----- Task material -----

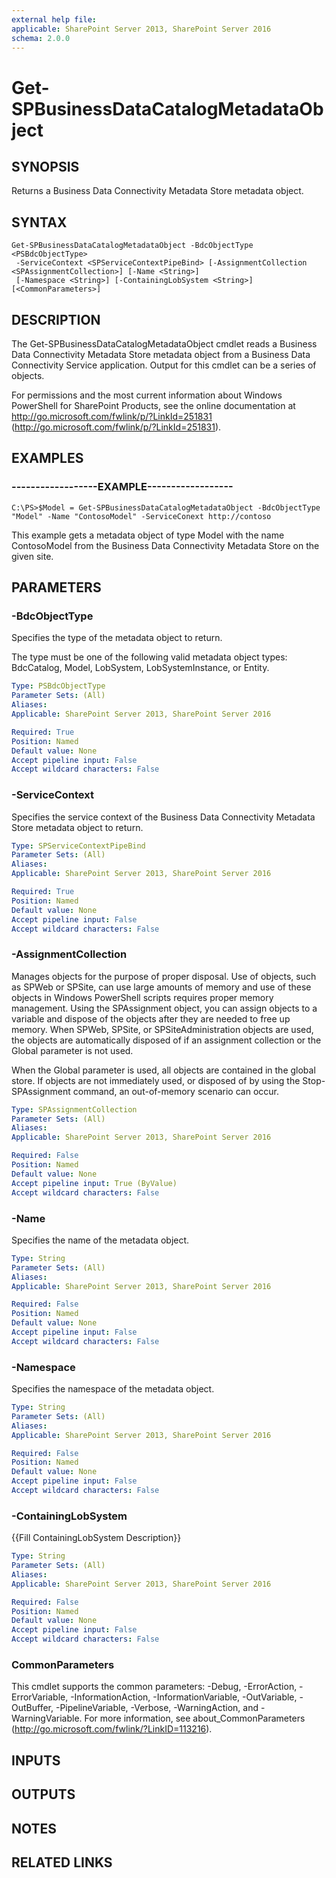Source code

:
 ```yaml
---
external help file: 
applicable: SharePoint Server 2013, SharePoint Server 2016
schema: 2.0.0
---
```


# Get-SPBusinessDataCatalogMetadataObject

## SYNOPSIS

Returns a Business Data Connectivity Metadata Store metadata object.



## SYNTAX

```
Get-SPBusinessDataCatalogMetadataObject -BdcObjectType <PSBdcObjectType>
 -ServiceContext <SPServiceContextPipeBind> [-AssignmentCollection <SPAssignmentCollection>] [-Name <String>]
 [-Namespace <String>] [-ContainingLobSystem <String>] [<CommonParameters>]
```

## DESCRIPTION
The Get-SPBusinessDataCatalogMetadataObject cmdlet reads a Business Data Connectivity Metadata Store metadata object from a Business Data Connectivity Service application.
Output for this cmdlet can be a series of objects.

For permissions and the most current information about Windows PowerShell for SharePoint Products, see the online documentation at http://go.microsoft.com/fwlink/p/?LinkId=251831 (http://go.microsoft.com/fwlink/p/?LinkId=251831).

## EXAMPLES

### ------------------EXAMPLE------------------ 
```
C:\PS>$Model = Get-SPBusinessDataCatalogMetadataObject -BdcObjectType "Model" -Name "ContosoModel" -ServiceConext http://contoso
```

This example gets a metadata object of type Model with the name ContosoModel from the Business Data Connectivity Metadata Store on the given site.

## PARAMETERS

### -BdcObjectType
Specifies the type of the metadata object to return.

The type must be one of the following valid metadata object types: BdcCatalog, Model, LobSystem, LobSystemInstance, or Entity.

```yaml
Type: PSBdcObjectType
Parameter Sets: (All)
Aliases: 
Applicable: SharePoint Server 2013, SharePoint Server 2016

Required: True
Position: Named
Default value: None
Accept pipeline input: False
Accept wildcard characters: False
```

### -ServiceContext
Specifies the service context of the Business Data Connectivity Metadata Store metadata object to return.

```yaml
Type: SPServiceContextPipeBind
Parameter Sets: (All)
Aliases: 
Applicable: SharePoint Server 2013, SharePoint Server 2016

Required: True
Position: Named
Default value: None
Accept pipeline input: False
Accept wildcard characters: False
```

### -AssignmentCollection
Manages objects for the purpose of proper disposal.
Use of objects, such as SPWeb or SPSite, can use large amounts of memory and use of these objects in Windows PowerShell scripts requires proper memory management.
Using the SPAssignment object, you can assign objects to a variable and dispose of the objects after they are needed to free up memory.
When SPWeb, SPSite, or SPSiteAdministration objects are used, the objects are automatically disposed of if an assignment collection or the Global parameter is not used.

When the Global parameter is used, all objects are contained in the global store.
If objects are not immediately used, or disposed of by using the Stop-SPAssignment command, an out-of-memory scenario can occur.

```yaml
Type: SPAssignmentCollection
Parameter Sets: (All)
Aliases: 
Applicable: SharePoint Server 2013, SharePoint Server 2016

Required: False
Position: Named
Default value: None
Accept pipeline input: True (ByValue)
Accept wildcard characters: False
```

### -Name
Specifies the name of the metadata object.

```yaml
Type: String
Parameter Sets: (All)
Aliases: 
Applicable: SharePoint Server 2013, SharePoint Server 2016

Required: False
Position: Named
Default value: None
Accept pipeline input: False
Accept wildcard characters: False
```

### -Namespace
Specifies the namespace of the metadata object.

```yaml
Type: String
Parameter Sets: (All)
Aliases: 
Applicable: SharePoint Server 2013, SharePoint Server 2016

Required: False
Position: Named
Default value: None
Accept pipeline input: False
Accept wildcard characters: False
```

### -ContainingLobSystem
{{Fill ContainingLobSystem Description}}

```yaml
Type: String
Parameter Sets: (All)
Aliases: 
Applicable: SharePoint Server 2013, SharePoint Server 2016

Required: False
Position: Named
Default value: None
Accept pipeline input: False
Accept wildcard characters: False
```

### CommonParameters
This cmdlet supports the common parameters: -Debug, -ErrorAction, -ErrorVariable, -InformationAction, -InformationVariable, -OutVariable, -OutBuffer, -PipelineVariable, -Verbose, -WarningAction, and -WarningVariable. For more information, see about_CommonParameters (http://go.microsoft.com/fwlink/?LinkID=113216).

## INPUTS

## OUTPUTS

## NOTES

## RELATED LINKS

-----
----- Task material -----

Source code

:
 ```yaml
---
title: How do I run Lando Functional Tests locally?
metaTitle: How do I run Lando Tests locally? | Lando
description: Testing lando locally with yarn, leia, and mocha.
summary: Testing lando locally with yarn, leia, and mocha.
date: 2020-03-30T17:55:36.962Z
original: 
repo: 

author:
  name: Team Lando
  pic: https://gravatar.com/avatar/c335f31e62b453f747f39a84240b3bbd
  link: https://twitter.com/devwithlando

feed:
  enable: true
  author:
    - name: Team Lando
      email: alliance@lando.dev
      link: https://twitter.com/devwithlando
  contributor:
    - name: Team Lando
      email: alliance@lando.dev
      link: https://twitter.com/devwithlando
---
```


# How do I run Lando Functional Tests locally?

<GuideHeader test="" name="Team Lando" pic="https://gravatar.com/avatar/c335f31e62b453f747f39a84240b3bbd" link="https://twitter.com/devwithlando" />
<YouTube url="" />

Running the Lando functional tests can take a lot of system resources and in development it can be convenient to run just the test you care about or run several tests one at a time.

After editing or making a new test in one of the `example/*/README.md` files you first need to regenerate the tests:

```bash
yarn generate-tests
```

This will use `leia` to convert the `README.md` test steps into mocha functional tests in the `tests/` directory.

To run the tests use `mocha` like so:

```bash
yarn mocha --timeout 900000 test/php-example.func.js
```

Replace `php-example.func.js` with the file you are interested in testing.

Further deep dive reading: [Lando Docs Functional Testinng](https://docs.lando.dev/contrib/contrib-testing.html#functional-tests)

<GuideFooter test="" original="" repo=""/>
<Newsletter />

-----
----- Task material -----

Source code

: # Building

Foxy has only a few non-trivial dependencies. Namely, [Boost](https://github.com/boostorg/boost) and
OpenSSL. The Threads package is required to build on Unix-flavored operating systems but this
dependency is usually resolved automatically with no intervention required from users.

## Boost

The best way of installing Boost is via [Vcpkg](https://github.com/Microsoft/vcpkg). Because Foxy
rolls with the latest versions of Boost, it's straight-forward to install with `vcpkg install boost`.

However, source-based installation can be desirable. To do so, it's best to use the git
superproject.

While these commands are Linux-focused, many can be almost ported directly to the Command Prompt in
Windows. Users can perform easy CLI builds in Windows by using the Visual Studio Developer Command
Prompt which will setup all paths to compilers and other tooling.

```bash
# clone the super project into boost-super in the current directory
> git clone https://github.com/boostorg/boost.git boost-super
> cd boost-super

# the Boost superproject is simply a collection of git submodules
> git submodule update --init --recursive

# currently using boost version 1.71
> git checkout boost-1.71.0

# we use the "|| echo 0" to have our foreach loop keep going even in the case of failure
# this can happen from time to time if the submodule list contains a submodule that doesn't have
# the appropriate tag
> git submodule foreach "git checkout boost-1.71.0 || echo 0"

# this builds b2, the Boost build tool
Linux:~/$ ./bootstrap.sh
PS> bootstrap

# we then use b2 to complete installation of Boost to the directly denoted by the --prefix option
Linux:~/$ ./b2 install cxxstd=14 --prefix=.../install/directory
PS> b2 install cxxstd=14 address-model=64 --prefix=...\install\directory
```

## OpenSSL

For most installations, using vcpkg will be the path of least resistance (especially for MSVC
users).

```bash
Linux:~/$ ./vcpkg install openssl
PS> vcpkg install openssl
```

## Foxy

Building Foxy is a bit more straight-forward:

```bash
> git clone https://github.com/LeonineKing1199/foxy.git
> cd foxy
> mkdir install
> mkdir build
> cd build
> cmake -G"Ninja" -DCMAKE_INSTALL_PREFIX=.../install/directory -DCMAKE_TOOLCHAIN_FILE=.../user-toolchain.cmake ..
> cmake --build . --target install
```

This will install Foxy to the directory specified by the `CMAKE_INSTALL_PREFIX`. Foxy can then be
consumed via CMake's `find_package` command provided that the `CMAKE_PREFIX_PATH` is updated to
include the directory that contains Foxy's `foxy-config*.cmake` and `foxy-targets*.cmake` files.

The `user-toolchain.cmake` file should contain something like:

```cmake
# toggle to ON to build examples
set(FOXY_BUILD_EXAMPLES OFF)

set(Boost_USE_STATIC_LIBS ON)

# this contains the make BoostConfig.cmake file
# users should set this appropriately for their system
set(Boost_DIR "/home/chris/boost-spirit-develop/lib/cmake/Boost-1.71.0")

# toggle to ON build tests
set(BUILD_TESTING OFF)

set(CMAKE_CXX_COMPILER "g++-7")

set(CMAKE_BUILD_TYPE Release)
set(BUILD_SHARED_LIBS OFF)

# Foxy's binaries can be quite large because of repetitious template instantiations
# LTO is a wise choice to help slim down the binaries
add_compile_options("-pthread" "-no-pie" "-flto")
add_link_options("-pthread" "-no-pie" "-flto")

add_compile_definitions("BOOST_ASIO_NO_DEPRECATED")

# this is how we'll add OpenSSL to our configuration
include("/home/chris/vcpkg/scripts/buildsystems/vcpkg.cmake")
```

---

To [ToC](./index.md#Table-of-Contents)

-----

=== Exercise goal ===
Find every line above that contains the word "Building", and return each one.

=== Exercise result ===
: # Building
Building Foxy is a bit more straight-forward:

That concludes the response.